• _Task instructions_
Each entry is to be restated word for word, with nothing omitted.

• _Source material_

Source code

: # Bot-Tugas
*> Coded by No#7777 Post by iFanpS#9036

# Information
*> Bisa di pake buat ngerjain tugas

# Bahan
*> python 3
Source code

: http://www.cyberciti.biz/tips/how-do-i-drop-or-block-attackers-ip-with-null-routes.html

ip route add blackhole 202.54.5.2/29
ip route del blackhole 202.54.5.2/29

• _Result of this exercise_
Source code

: # Bot-Tugas
*> Coded by No#7777 Post by iFanpS#9036

# Information
*> Bisa di pake buat ngerjain tugas

# Bahan
*> python 3
Source code

: http://www.cyberciti.biz/tips/how-do-i-drop-or-block-attackers-ip-with-null-routes.html

ip route add blackhole 202.54.5.2/29
ip route del blackhole 202.54.5.2/29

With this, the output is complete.